Why was the capital moved from Yangon to Naypyitaw?
Firstly Naypyitaw is in a more central and strategical location than Yangon. It is a transportation hub located next to the Kayah, Shan and Kayin states and some felt that a stronger military and governmental presence in the area might increase stability in these regions. Officially the capital was moved from Yangon because it had become too congested with very little room for expansion of government departments.

There was also speculation that the Myanmar government was concerned about possible foreign attack, as Yangon is on the coast and therefore could be vulnerable to amphibious invasion. There is also a popular belief among the Burmese that the military chief of the country was warned about a foreign attack by an astrologer.

It has also been said that the vast new capital city which covers an area of 7,054.37 km2 is

“the ultimate insurance against regime change, a masterpiece of urban planning designed to defeat any putative “colour revolution” – not by tanks and water cannons, but by geometry and cartography”.

Be that as it may, Naypyitaw is now the capital city of Myanmar and will become more and more important as a place to do business in Myanmar and in south-east Asia as a whole, as the country develops commercially and economically.

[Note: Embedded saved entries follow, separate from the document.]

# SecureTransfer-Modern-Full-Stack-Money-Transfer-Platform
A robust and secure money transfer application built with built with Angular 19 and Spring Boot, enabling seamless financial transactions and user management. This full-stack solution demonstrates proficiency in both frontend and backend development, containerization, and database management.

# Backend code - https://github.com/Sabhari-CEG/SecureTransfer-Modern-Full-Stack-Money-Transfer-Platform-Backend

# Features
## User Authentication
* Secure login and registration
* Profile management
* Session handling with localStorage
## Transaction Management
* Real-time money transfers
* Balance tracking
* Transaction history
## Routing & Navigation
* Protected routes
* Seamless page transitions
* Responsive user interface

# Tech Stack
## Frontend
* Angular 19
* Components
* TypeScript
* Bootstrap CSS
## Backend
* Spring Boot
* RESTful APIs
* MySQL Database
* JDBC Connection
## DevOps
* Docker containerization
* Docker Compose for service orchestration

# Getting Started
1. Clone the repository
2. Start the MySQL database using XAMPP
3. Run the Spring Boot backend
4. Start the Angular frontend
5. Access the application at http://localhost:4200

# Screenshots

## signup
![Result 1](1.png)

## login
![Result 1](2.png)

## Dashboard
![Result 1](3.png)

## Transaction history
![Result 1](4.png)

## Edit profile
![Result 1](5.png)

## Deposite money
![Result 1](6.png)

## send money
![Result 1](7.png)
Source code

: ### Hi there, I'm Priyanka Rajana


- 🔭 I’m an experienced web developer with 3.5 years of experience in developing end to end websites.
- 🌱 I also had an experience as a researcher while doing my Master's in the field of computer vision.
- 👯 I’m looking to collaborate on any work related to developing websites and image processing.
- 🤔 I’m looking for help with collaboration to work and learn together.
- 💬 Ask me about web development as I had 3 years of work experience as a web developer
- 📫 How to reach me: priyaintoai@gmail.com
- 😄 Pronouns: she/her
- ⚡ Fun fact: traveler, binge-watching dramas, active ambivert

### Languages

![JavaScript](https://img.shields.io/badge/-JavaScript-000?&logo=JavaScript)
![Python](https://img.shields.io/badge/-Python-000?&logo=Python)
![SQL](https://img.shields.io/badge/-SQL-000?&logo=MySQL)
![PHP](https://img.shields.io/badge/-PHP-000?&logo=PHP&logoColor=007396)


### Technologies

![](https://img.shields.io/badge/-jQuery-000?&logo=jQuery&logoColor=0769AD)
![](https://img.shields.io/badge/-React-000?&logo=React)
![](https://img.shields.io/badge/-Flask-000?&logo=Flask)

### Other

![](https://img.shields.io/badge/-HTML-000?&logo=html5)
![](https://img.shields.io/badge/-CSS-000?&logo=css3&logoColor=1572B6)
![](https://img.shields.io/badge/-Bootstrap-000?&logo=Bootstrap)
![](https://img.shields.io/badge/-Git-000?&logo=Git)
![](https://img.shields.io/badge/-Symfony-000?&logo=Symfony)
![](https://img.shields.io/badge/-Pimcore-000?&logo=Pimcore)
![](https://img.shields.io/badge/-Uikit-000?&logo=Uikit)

Naypyidaw is organized into a number of zones.
Residential zones
which are carefully organized, and where apartments are assigned in accordance with rank and marital status. The roofs of apartment buildings are colour-coded according to the jobs carried out by their residents; blue roofs for Ministry of Health employees, green roofs for Ministry of Agriculture employees. Important government officials live in mansions, of which there are about 50.

Military zones
High-ranking military officers and certain key officials live 11 km from ordinary government employees in a complex which is rumoured to consist of tunnels and bunkers. The city also has a military base, which is inaccessible to citizens or others without specific written permission. The roads in the military zone have 8 lanes to allow small aircraft to land.

Ministry zone
The city’s Ministry zone houses the headquarters of Myanmar’s government ministries. All ministry buildings are identical. There is a parliamentary complex with 31 buildings and a presidential palace with 100-rooms. The zone is also home to he city hall building, Stalinist in architecture, but with a Burmese roof.

Hotel zone
The Hotel zone has a number of villa hotels on the outskirts of the city. There are at the moment 12 hotels in or near Naypyidaw. Eight within the Naypyidaw Hotel Zone, two in Laeway (Lewe) on the Yangon-Mandalay Road.

Shopping
Myoma Market is currently the commercial centre of Naypyidaw.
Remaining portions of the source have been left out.